++++ Data provided ++++
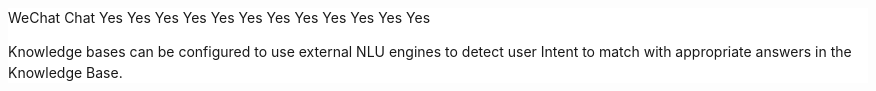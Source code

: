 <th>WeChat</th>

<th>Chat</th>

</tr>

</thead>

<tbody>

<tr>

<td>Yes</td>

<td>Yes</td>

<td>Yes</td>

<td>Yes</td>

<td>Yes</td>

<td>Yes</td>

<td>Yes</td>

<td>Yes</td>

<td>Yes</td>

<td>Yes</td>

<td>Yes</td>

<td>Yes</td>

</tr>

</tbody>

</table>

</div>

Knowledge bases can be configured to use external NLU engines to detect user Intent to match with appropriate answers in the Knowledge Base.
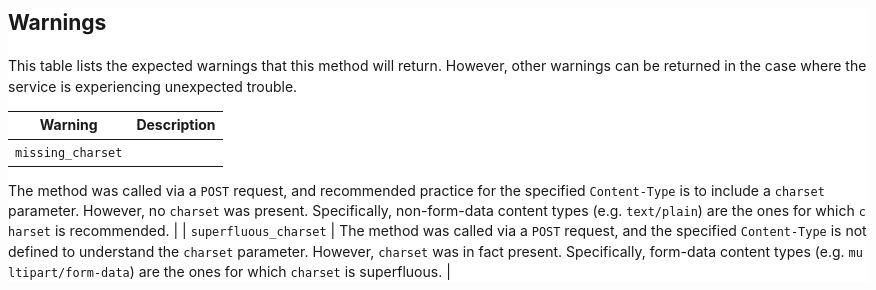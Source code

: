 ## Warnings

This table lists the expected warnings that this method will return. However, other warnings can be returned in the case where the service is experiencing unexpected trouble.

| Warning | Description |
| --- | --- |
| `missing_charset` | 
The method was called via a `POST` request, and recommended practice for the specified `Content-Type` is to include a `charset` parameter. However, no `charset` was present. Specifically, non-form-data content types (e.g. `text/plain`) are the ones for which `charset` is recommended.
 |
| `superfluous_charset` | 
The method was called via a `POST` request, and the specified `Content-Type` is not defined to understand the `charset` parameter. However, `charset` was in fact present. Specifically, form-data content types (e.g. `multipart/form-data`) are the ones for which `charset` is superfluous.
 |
++++
Task item: Every line from the one that contains "Warning | Description |" down to and including the last line of the records above must be set down exactly, with nothing else.

Response area:
| Warning | Description |
| --- | --- |
| `missing_charset` | 
The method was called via a `POST` request, and recommended practice for the specified `Content-Type` is to include a `charset` parameter. However, no `charset` was present. Specifically, non-form-data content types (e.g. `text/plain`) are the ones for which `charset` is recommended.
 |
| `superfluous_charset` | 
The method was called via a `POST` request, and the specified `Content-Type` is not defined to understand the `charset` parameter. However, `charset` was in fact present. Specifically, form-data content types (e.g. `multipart/form-data`) are the ones for which `charset` is superfluous.
 |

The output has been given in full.